I don't remember where I heard this, but someone made a very good observation as to why  educational software pales in comparison to the kind of experience kids get at home on their Xbox...  the development budgets on the average video game are exponentially higher.  So, kids can shoot bad guys with cutting edge graphics, but learning geometry takes them back to 1990. 

So why not make educational plugins for Halo?  Shoot bad guys with ellipses and paralell lines... or construct tanks by solving math problems with angles.   God forbid kids might learn something and have fun at the same time.

The same is true about education and web applications--schools are getting left behind because of antiquated notions about what students should be exposed to.

Take Blackboard, for example.  The company has made a huge business out of selling a content management system to schools as enterprise software.  Schools pay thousands of dollars for installation and implementation of this education portal so that teachers can get their classes online. 

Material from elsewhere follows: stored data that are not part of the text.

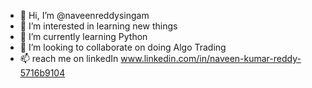 - 👋 Hi, I’m @naveenreddysingam
- 👀 I’m interested in learning new things
- 🌱 I’m currently learning Python
- 💞️ I’m looking to collaborate on doing Algo Trading 
- 📫 reach me on linkedIn www.linkedin.com/in/naveen-kumar-reddy-5716b9104

<!---
naveenreddysingam/naveenreddysingam is a ✨ special ✨ repository because its `README.md` (this file) appears on your GitHub profile.
You can click the Preview link to take a look at your changes.
--->
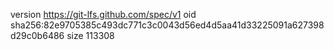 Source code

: version https://git-lfs.github.com/spec/v1
oid sha256:82e9705385c493dc771c3c0043d56ed4d5aa41d33225091a627398d29c0b6486
size 113308
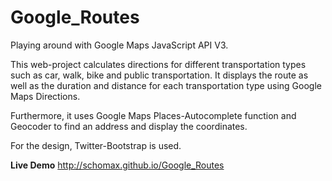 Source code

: Google_Routes
=============
Playing around with Google Maps JavaScript API V3.

This web-project calculates directions for different transportation types such as car, walk, bike and public transportation. It displays the route as well as the duration and distance for each transportation type using Google Maps Directions.

Furthermore, it uses Google Maps Places-Autocomplete function and Geocoder to find an address and display the coordinates.

For the design, Twitter-Bootstrap is used. 

**Live Demo** 
http://schomax.github.io/Google_Routes
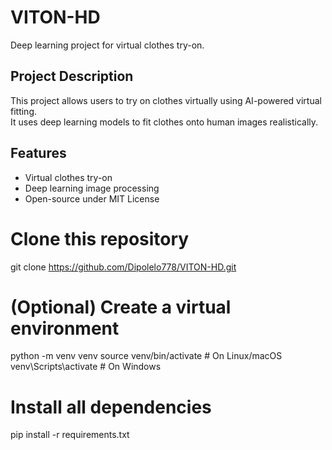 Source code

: # VITON-HD
Deep learning project for virtual clothes try-on.

## Project Description

This project allows users to try on clothes virtually using AI-powered virtual fitting.  
It uses deep learning models to fit clothes onto human images realistically.

## Features

- Virtual clothes try-on
- Deep learning image processing
- Open-source under MIT License
  
#  Clone this repository
git clone https://github.com/Dipolelo778/VITON-HD.git

#  (Optional) Create a virtual environment
python -m venv venv
source venv/bin/activate   # On Linux/macOS
venv\Scripts\activate      # On Windows

# Install all dependencies
pip install -r requirements.txt
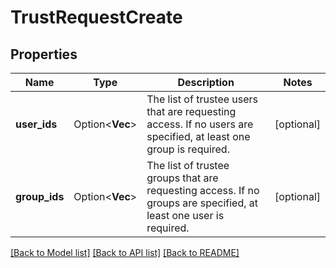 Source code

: # TrustRequestCreate

## Properties

Name | Type | Description | Notes
------------ | ------------- | ------------- | -------------
**user_ids** | Option<**Vec<String>**> | The list of trustee users that are requesting access. If no users are specified, at least one group is required. | [optional]
**group_ids** | Option<**Vec<String>**> | The list of trustee groups that are requesting access. If no groups are specified, at least one user is required. | [optional]

[[Back to Model list]](../README.md#documentation-for-models) [[Back to API list]](../README.md#documentation-for-api-endpoints) [[Back to README]](../README.md)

Has anyone actually seen or used Blackboard?  I've taught classes and I've tried to use it.  Its awful.  It looks like it was designed in 1998, and compared to the sites that most college students spend their time on, MySpace and the Facebook, its about as captivating as cafeteria food. 

This is a market ripe for a lightweight, social web-app.  Students would love to logon, get their homework, search the profiles of other students in their class, pair off in groups, like to MySpace profiles, etc.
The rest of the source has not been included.